Чтение онлайн

на главную - закладки

Жанры

В. С. Печерин: Эмигрант на все времена

Первухина-Камышникова Наталья Михайловна

Шрифт:

Это отступление было необходимо, чтобы показать, насколько схожи пути Печерина и Ламенне: от равнодушия к религии – к глубокой вере, сменившейся ненавистью к Риму и папской власти. Их психологическая близость сказалась и в страстности убеждений, и в проповедническом даре. Приблизительно одинаковый круг чтения (духовная литература, античная классика, философия XVIII века), повышенная впечатлительность, уверенность в своем избранничестве привели обоих к вере в возможность устроения на земле совершенного общества, основанного на идеале разума и любви, и к сознанию необходимости своего активного участия в его создании. Как ни парадоксальна эволюция Ламенне от ультрамонтанства к республиканизму, в ней есть внутренняя логика – та же логика, которая вела Печерина от республиканизма к католической церкви, или, как выразился Виктор Франк, «республиканизм Ламенне был мостом, приведшим Печерина от социалистических идей к христианству» (Мак-Уайт 1980: 126). Ко времени написания мемуаров Печерин не мог не знать о республиканской деятельности своего бывшего вдохновителя, но теперь его интересовал не серьезный анализ связи христианского идеала равенства перед Богом и социального равенства в земной жизни, а наиболее убедительная и занимательная для русского читателя история его обращения в католичество.

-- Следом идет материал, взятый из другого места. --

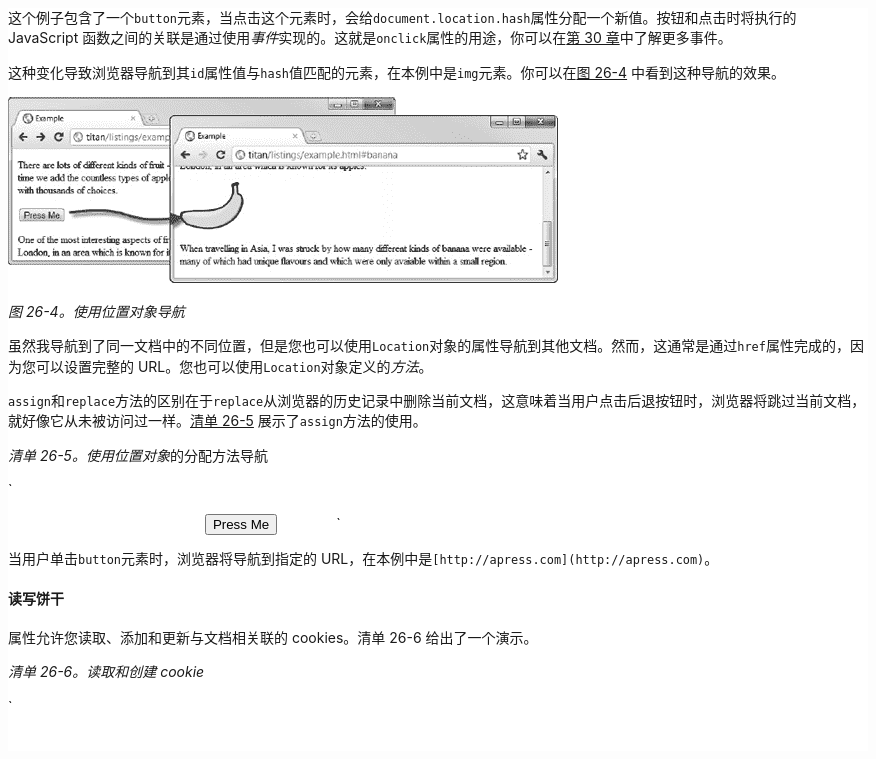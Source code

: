 这个例子包含了一个`button`元素，当点击这个元素时，会给`document.location.hash`属性分配一个新值。按钮和点击时将执行的 JavaScript 函数之间的关联是通过使用*事件*实现的。这就是`onclick`属性的用途，你可以在[第 30 章](30.html#ch30)中了解更多事件。

这种变化导致浏览器导航到其`id`属性值与`hash`值匹配的元素，在本例中是`img`元素。你可以在[图 26-4](#fig_26_4) 中看到这种导航的效果。

![Image](img/2604.jpg)

*图 26-4。使用位置对象导航*

虽然我导航到了同一文档中的不同位置，但是您也可以使用`Location`对象的属性导航到其他文档。然而，这通常是通过`href`属性完成的，因为您可以设置完整的 URL。您也可以使用`Location`对象定义的*方法*。

`assign`和`replace`方法的区别在于`replace`从浏览器的历史记录中删除当前文档，这意味着当用户点击后退按钮时，浏览器将跳过当前文档，就好像它从未被访问过一样。[清单 26-5](#list_26_5) 展示了`assign`方法的使用。

*清单 26-5。使用位置对象*的分配方法导航

`<!DOCTYPE HTML>
<html>
    <head>
        <title>Example</title>
        <meta name="author" content="Adam Freeman"/>
        <meta name="description" content="A simple example"/>
    </head>
    <body>
        <button id="pressme">Press Me</button>
        <script>
            document.getElementById("pressme").onclick = function() {
                **document.location.assign("http://apress.com");**
            }
        </script>
    </body>
</html>`

当用户单击`button`元素时，浏览器将导航到指定的 URL，在本例中是`[http://apress.com](http://apress.com)`。

#### 读写饼干

属性允许您读取、添加和更新与文档相关联的 cookies。清单 26-6 给出了一个演示。

*清单 26-6。读取和创建 cookie*

`<!DOCTYPE HTML>
<html>
    <head>
        <title>Example</title>
        <meta name="author" content="Adam Freeman"/>
        <meta name="description" content="A simple example"/>
    </head>
    <body>
        <p id="cookiedata">
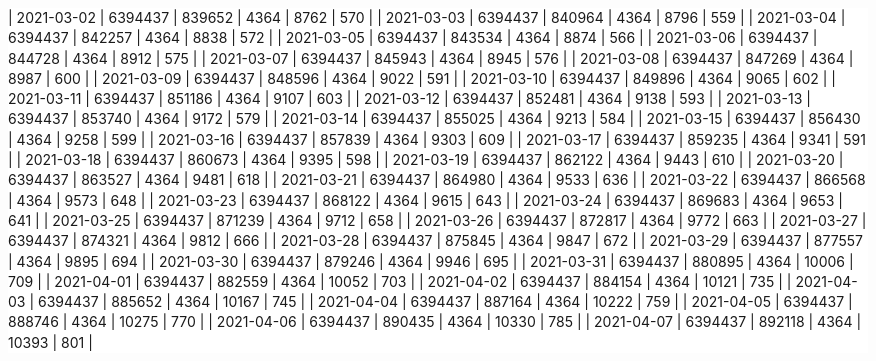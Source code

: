 | 2021-03-02 | 6394437 | 839652 | 4364 | 8762 | 570 |
| 2021-03-03 | 6394437 | 840964 | 4364 | 8796 | 559 |
| 2021-03-04 | 6394437 | 842257 | 4364 | 8838 | 572 |
| 2021-03-05 | 6394437 | 843534 | 4364 | 8874 | 566 |
| 2021-03-06 | 6394437 | 844728 | 4364 | 8912 | 575 |
| 2021-03-07 | 6394437 | 845943 | 4364 | 8945 | 576 |
| 2021-03-08 | 6394437 | 847269 | 4364 | 8987 | 600 |
| 2021-03-09 | 6394437 | 848596 | 4364 | 9022 | 591 |
| 2021-03-10 | 6394437 | 849896 | 4364 | 9065 | 602 |
| 2021-03-11 | 6394437 | 851186 | 4364 | 9107 | 603 |
| 2021-03-12 | 6394437 | 852481 | 4364 | 9138 | 593 |
| 2021-03-13 | 6394437 | 853740 | 4364 | 9172 | 579 |
| 2021-03-14 | 6394437 | 855025 | 4364 | 9213 | 584 |
| 2021-03-15 | 6394437 | 856430 | 4364 | 9258 | 599 |
| 2021-03-16 | 6394437 | 857839 | 4364 | 9303 | 609 |
| 2021-03-17 | 6394437 | 859235 | 4364 | 9341 | 591 |
| 2021-03-18 | 6394437 | 860673 | 4364 | 9395 | 598 |
| 2021-03-19 | 6394437 | 862122 | 4364 | 9443 | 610 |
| 2021-03-20 | 6394437 | 863527 | 4364 | 9481 | 618 |
| 2021-03-21 | 6394437 | 864980 | 4364 | 9533 | 636 |
| 2021-03-22 | 6394437 | 866568 | 4364 | 9573 | 648 |
| 2021-03-23 | 6394437 | 868122 | 4364 | 9615 | 643 |
| 2021-03-24 | 6394437 | 869683 | 4364 | 9653 | 641 |
| 2021-03-25 | 6394437 | 871239 | 4364 | 9712 | 658 |
| 2021-03-26 | 6394437 | 872817 | 4364 | 9772 | 663 |
| 2021-03-27 | 6394437 | 874321 | 4364 | 9812 | 666 |
| 2021-03-28 | 6394437 | 875845 | 4364 | 9847 | 672 |
| 2021-03-29 | 6394437 | 877557 | 4364 | 9895 | 694 |
| 2021-03-30 | 6394437 | 879246 | 4364 | 9946 | 695 |
| 2021-03-31 | 6394437 | 880895 | 4364 | 10006 | 709 |
| 2021-04-01 | 6394437 | 882559 | 4364 | 10052 | 703 |
| 2021-04-02 | 6394437 | 884154 | 4364 | 10121 | 735 |
| 2021-04-03 | 6394437 | 885652 | 4364 | 10167 | 745 |
| 2021-04-04 | 6394437 | 887164 | 4364 | 10222 | 759 |
| 2021-04-05 | 6394437 | 888746 | 4364 | 10275 | 770 |
| 2021-04-06 | 6394437 | 890435 | 4364 | 10330 | 785 |
| 2021-04-07 | 6394437 | 892118 | 4364 | 10393 | 801 |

Замечательно, что Печерин едва упоминает о своих контактах с русскими и польскими католиками, которые можно проследить на материалах архивов (Сливовска 1971). В начале октября или в ноябре 1844 года Печерин посетил Париж, где остановился в Конгрегации Воскресения, основанной польскими священниками-эмигрантами. Он был в дружеских

отношениях с отцом Кайзевичем (Kajsiewicz), одним из основателей Ордена Воскресения (Мак-Уайт 1980: 130). Здесь он познакомился с другими русскими католиками – С. Ф. Мартыновым, князем Федором Голицыным и Петром Ермоловым, сыном прославленного завоевателя Кавказа генерала Ермолова. Кайзевич был принят в кружке Софии Петровны Свечиной (1788–1857), известной хозяйки парижского салона, в который он ввел Печерина. Как многие представители высшей петербургской аристократии, Софья Петровна Свечина приняла католичество под влиянием встреч с иезуитом Жозефом де Местром, еще в России, тайно, в 1815 году. В Париже ее салон стал центром религиозной и политической мысли, здесь встречались известные французские католические деятели (Лакордер, Ламенне, Равиньон, Монталамбер), бывал цвет европейской аристократии, дружбу ее ценили А. И. Тургенев, Вяземский, Мицкевич. Талантливая писательница, она оставила ряд духовных сочинений. Сент-Бёв назвал Свечину «старшей сестрой Жозефа де Местра, младшей сестрой Блаженного Августина» (Темпест 1996: 38). Часто здесь бывал ее племянник, Иван Гагарин, обратившийся в католичество и в 1843 году принявший послушничество в Обществе Иисуса. Печерин с ним встречался в доме родной сестры Свечиной, Екатерины Петровны Гагариной (1790–1873) (Темпест 1996: 316), а осенью 1844 года посетил Гагарина в обители под Амьеном, где Гагарин был тогда послушником. Обращение князя Ивана Гагарина было «не только результатом религиозного озарения, но и интенсивной умственной работы: до акта веры в нем произошел акт мысли» (Темпест 1996: 42).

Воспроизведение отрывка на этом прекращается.